Aim of the task:
Output the number of lines in the entries below with the string "classic" in them, and nothing further.

Stored data:
----------------------------------------

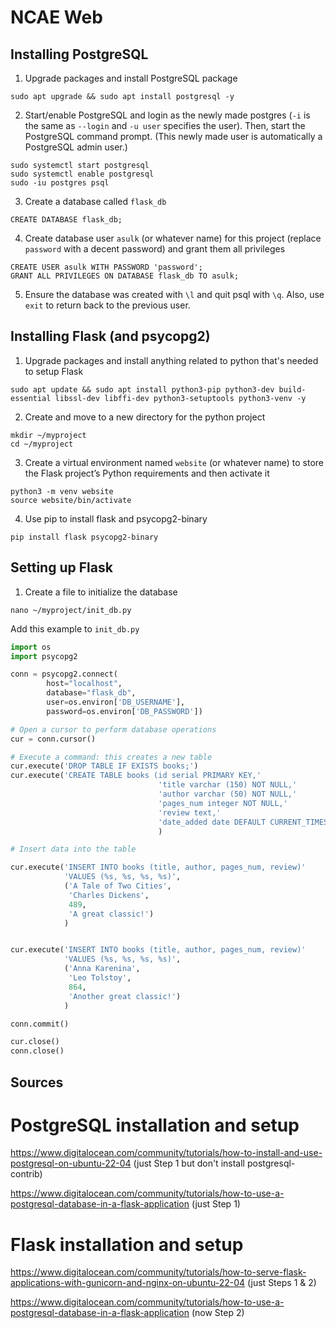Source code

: # NCAE Web

## Installing PostgreSQL

1. Upgrade packages and install PostgreSQL package

```
sudo apt upgrade && sudo apt install postgresql -y
```

2. Start/enable PostgreSQL and login as the newly made postgres (`-i` is the same as `--login` and `-u user` specifies the user). Then, start the PostgreSQL command prompt.
(This newly made user is automatically a PostgreSQL admin user.)

```
sudo systemctl start postgresql
sudo systemctl enable postgresql
sudo -iu postgres psql
```

3. Create a database called `flask_db`

```
CREATE DATABASE flask_db;
```

4. Create database user `asulk` (or whatever name) for this project (replace `password` with a decent password) and grant them all privileges

```
CREATE USER asulk WITH PASSWORD 'password';
GRANT ALL PRIVILEGES ON DATABASE flask_db TO asulk;
```

5. Ensure the database was created with `\l` and quit psql with `\q`. Also, use `exit` to return back to the previous user.

## Installing Flask (and psycopg2)

1. Upgrade packages and install anything related to python that's needed to setup Flask

```
sudo apt update && sudo apt install python3-pip python3-dev build-essential libssl-dev libffi-dev python3-setuptools python3-venv -y
```

2. Create and move to a new directory for the python project

```
mkdir ~/myproject
cd ~/myproject
```

3. Create a virtual environment named `website` (or whatever name) to store the Flask project’s Python requirements and then activate it

```
python3 -m venv website
source website/bin/activate
```

4. Use pip to install flask and psycopg2-binary

```
pip install flask psycopg2-binary
```

## Setting up Flask

1. Create a file to initialize the database

```
nano ~/myproject/init_db.py
```

Add this example to `init_db.py`

```py
import os
import psycopg2

conn = psycopg2.connect(
        host="localhost",
        database="flask_db",
        user=os.environ['DB_USERNAME'],
        password=os.environ['DB_PASSWORD'])

# Open a cursor to perform database operations
cur = conn.cursor()

# Execute a command: this creates a new table
cur.execute('DROP TABLE IF EXISTS books;')
cur.execute('CREATE TABLE books (id serial PRIMARY KEY,'
                                 'title varchar (150) NOT NULL,'
                                 'author varchar (50) NOT NULL,'
                                 'pages_num integer NOT NULL,'
                                 'review text,'
                                 'date_added date DEFAULT CURRENT_TIMESTAMP);'
                                 )

# Insert data into the table

cur.execute('INSERT INTO books (title, author, pages_num, review)'
            'VALUES (%s, %s, %s, %s)',
            ('A Tale of Two Cities',
             'Charles Dickens',
             489,
             'A great classic!')
            )


cur.execute('INSERT INTO books (title, author, pages_num, review)'
            'VALUES (%s, %s, %s, %s)',
            ('Anna Karenina',
             'Leo Tolstoy',
             864,
             'Another great classic!')
            )

conn.commit()

cur.close()
conn.close()
```




## Sources

# PostgreSQL installation and setup

https://www.digitalocean.com/community/tutorials/how-to-install-and-use-postgresql-on-ubuntu-22-04 (just Step 1 but don't install postgresql-contrib)

https://www.digitalocean.com/community/tutorials/how-to-use-a-postgresql-database-in-a-flask-application (just Step 1)

# Flask installation and setup

https://www.digitalocean.com/community/tutorials/how-to-serve-flask-applications-with-gunicorn-and-nginx-on-ubuntu-22-04 (just Steps 1 & 2)

https://www.digitalocean.com/community/tutorials/how-to-use-a-postgresql-database-in-a-flask-application (now Step 2)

----------------------------------------

Solution for this task:
2